(ABOUT THIS EXERCISE) Of the lines in the data below, write out exactly those from the one holding "3 年、5 年和 10" through the one holding "In Bonita BPM Studio you", both included.
Top of INPUT FOR THIS TASK
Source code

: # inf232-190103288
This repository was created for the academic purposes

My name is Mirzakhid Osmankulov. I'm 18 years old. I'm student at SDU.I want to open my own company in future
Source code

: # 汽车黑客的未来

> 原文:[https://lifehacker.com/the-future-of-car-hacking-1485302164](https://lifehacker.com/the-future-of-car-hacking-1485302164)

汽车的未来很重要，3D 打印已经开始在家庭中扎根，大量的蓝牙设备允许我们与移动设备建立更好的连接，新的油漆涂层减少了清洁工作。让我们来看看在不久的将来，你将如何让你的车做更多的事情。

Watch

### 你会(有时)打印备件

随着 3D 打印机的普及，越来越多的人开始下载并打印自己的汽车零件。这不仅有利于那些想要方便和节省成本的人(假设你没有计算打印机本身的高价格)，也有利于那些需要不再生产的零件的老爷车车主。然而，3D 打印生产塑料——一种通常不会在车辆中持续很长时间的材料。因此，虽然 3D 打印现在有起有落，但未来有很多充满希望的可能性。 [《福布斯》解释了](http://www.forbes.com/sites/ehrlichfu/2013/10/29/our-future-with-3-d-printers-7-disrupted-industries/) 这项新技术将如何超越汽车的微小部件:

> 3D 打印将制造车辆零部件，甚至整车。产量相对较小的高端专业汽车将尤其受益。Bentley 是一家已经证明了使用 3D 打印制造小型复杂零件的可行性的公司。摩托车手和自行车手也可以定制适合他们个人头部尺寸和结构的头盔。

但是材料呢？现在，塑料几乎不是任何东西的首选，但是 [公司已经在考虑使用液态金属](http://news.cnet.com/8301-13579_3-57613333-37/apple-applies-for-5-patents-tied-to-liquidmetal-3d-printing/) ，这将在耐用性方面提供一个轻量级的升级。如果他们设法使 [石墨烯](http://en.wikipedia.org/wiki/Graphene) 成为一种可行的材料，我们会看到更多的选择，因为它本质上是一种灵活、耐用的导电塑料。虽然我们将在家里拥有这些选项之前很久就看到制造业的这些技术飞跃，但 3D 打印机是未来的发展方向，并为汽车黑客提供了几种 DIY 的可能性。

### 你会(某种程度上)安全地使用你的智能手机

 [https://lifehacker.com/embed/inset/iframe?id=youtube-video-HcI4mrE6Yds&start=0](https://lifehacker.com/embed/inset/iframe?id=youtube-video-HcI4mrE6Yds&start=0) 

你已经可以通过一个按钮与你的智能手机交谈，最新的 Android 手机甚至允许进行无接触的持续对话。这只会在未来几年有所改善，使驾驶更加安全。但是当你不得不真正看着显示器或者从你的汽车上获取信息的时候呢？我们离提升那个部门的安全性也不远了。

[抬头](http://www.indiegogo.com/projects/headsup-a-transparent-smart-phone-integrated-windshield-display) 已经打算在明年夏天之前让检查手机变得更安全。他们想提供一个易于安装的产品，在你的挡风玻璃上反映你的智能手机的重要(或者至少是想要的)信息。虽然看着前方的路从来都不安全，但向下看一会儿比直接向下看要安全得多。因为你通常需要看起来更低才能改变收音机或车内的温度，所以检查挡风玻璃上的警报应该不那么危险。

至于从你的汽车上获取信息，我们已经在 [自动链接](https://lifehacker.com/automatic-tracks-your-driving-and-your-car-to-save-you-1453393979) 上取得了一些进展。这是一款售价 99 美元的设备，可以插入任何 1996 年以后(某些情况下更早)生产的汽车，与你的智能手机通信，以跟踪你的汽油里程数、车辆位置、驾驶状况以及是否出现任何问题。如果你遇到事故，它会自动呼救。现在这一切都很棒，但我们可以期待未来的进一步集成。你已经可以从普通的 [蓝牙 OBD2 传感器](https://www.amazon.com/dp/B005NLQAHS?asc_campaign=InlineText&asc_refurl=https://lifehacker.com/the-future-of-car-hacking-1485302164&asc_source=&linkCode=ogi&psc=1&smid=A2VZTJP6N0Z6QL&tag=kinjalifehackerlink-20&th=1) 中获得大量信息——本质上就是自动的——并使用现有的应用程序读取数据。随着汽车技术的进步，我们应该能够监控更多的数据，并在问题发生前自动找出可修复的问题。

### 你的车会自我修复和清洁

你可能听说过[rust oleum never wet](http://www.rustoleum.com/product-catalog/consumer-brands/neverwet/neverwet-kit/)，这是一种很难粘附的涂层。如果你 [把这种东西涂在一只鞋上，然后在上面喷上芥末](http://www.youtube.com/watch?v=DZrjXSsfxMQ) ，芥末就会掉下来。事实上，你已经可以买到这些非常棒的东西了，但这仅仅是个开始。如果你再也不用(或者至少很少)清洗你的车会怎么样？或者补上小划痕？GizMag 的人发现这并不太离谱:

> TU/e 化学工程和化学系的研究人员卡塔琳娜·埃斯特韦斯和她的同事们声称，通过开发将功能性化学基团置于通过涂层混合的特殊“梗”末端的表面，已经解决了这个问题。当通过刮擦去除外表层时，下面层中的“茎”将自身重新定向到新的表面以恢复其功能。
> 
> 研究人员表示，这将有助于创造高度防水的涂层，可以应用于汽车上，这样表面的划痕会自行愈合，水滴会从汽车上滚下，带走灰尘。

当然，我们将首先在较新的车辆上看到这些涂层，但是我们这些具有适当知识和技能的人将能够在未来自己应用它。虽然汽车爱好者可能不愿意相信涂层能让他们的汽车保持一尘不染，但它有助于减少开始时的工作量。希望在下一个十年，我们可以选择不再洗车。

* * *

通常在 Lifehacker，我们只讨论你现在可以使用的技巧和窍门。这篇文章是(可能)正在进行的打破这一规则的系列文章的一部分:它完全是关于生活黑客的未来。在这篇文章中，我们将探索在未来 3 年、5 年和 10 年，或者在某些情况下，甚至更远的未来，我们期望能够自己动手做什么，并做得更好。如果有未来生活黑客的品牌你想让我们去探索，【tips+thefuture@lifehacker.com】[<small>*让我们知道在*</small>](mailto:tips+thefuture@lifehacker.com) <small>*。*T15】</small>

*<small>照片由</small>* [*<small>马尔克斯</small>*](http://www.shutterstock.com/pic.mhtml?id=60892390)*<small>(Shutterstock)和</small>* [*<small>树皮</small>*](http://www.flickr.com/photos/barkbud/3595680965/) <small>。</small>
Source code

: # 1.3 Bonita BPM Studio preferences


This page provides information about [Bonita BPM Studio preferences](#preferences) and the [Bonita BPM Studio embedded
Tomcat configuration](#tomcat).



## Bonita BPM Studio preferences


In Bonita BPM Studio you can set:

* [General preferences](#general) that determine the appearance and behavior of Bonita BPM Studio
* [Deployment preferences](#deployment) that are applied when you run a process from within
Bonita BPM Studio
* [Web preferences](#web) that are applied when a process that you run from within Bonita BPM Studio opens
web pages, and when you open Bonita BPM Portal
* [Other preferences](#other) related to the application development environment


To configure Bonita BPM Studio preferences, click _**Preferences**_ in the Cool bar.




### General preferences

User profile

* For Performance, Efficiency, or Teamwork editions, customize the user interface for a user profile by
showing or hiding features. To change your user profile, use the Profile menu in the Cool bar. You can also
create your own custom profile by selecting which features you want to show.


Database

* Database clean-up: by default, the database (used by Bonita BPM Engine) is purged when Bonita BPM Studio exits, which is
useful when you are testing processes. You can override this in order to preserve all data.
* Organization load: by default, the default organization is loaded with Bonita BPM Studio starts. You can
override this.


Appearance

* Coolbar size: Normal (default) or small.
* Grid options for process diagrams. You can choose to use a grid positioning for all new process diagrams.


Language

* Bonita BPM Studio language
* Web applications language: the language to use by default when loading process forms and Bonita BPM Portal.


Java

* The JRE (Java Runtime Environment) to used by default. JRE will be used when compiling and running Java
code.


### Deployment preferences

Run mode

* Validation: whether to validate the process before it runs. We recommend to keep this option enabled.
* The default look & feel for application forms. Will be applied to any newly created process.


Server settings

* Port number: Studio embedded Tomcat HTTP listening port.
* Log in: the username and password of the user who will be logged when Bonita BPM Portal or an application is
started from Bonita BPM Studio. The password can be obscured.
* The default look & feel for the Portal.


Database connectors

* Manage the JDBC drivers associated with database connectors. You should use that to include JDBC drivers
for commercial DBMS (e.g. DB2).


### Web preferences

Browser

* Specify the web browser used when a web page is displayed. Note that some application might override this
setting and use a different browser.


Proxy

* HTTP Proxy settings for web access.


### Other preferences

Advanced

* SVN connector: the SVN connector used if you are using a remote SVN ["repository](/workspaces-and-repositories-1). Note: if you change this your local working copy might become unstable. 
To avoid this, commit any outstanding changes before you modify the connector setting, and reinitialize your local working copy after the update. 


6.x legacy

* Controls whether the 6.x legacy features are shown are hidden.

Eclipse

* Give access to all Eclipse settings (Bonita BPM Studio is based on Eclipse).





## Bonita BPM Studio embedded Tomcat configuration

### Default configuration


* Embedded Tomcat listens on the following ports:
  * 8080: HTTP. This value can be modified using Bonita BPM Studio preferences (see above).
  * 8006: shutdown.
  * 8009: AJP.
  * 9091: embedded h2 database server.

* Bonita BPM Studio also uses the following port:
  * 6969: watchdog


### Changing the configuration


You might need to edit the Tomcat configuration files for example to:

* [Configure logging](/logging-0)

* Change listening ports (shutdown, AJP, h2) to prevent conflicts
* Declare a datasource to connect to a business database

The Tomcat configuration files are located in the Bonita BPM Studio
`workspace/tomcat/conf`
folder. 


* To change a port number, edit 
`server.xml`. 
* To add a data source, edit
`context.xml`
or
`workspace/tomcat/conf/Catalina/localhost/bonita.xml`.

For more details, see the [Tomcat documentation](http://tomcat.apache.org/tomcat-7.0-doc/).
Bottom of INPUT FOR THIS TASK
(ANSWER BOX)
通常在 Lifehacker，我们只讨论你现在可以使用的技巧和窍门。这篇文章是(可能)正在进行的打破这一规则的系列文章的一部分:它完全是关于生活黑客的未来。在这篇文章中，我们将探索在未来 3 年、5 年和 10 年，或者在某些情况下，甚至更远的未来，我们期望能够自己动手做什么，并做得更好。如果有未来生活黑客的品牌你想让我们去探索，【tips+thefuture@lifehacker.com】[<small>*让我们知道在*</small>](mailto:tips+thefuture@lifehacker.com) <small>*。*T15】</small>

*<small>照片由</small>* [*<small>马尔克斯</small>*](http://www.shutterstock.com/pic.mhtml?id=60892390)*<small>(Shutterstock)和</small>* [*<small>树皮</small>*](http://www.flickr.com/photos/barkbud/3595680965/) <small>。</small>
Source code

: # 1.3 Bonita BPM Studio preferences


This page provides information about [Bonita BPM Studio preferences](#preferences) and the [Bonita BPM Studio embedded
Tomcat configuration](#tomcat).



## Bonita BPM Studio preferences


In Bonita BPM Studio you can set:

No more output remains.